Cette attitude défensive convenait au génie temporisateur du duc de Brunswick et au génie prussien lui-même, qui a besoin de temps pour s'échauffer et ne se livre qu'aux caresses de l'occasion. Mais un tel parti eût été injurieux à une armée infatuée, et humiliant pour la reine de Prusse, caracolant en amazone aux avant-postes, impatiente du spectacle du premier combat et de l'hommage des premiers prisonniers. Le prince de Hohenlohe, bon courtisan et médiocre général, l'emporta donc sur ce Brunswick aux avis surannés, qui avait ses raisons de se méfier de la furia francese. Napoléon se chargea de donner rapidement raison à ses répugnances et à ses prévisions, qualifiées de pusillanimes. Les combats de Schleitz (9 octobre) et celui de Saalfeld (10 octobre) où périt le prince Louis, l'un des instigateurs de la guerre, commencèrent la leçon qui finit à Iéna, où le prince de Hohenlohe, découragé de la guerre offensive, se décidait à repasser la Saale et à rejoindre le duc de Brunswick. Mais à ce moment même, le due de Brunswick à qui la crainte du sort du général Mack donnait le vertige, reculait précipitamment jusqu'à l'Elbe, laissant son collègue et son rival exposé seul sur les hauteurs d'Iéna au premier choc d'une armée a qui sa retraite ouvrait Leipzig, Dresde et toute la Saxe. Le 13 octobre 1806, Napoléon profitant de la négligence du prince de Hohenlohe, qui avait laissé presque sans défense Iéna et les hauteurs situées en arrière de la ville, croyant les Français en marche sur l'Elbe, passait la nuit avec Lannes sur le plateau du Landgrafenberg, qui a gardé son nom de cette nuit mémorable, et, une torche à la main, faisait creuser dans le roc un escalier pour son artillerie. Le lendemain matin, à l'aube nébuleuse d'une matinée de brouillard, il plaçait ses corps d'attaque, et, suivant son habitude, faite pour exalter la confiance et l'amour du soldat, il expliquait à ces intrépides acteurs le scénario sanglant et victorieux où il leur avait réservé un rôle, après la conquête du théâtre nécessaire au jeu de la cavalerie et au dialogue du canon.

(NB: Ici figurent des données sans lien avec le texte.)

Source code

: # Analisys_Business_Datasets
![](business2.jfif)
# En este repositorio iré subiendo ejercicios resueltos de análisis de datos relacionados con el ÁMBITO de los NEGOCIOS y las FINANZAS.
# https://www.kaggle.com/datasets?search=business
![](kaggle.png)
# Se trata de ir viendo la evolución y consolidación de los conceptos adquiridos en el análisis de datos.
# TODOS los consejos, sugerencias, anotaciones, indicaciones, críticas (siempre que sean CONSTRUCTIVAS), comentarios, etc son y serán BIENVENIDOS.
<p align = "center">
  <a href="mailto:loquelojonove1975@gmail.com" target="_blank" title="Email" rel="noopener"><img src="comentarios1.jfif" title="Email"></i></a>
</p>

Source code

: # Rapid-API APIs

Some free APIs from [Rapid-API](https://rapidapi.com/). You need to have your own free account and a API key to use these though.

Le 14 octobre au soir, Napoléon commençait à peine à jouir d'une victoire complète qui coûtait, sur le vaste champ de bataille, de déroute et de carnage, prolongé jusqu'à Weimar, douze mille hommes mis hors de combat, quinze mille prisonniers et, deux cents pièces de canon au corps d'armée du prince de Hohenlohe, que le canon, retentissant dans le lointain, à droite, vers Neubourg, l'avertissait d'une autre lutte, également victorieuse, par laquelle Davoust, malgré l'abandon de Bernadotte, donnait à la journée d'Iéna cette héroïque sœur jumelle : Auerstaedt. Avec vingt-six mille hommes, le maréchal, immortalisé par le souvenir glorieux que rappela son titre, venait d'en défaire soixante-six mille, et sous les yeux du roi et de la reine, la mort du duc de Brunswick et du maréchal de Mollendorf, venait de commencer les funérailles de la monarchie prussienne. Les morts vont vite, a dit Bürger. Le maréchal Davoust, dans cette lutte inégale, avait perdu sept mille hommes tués ou blessés, le quart de ses forces. Mais sur ce même champ de bataille où les vainqueurs bivouaquaient, grelottants, affamés, l'armée prussienne avait semé le verglas rougi, où gisaient dix mille morts ou blessés, du plus pur de ses entrailles déchirées.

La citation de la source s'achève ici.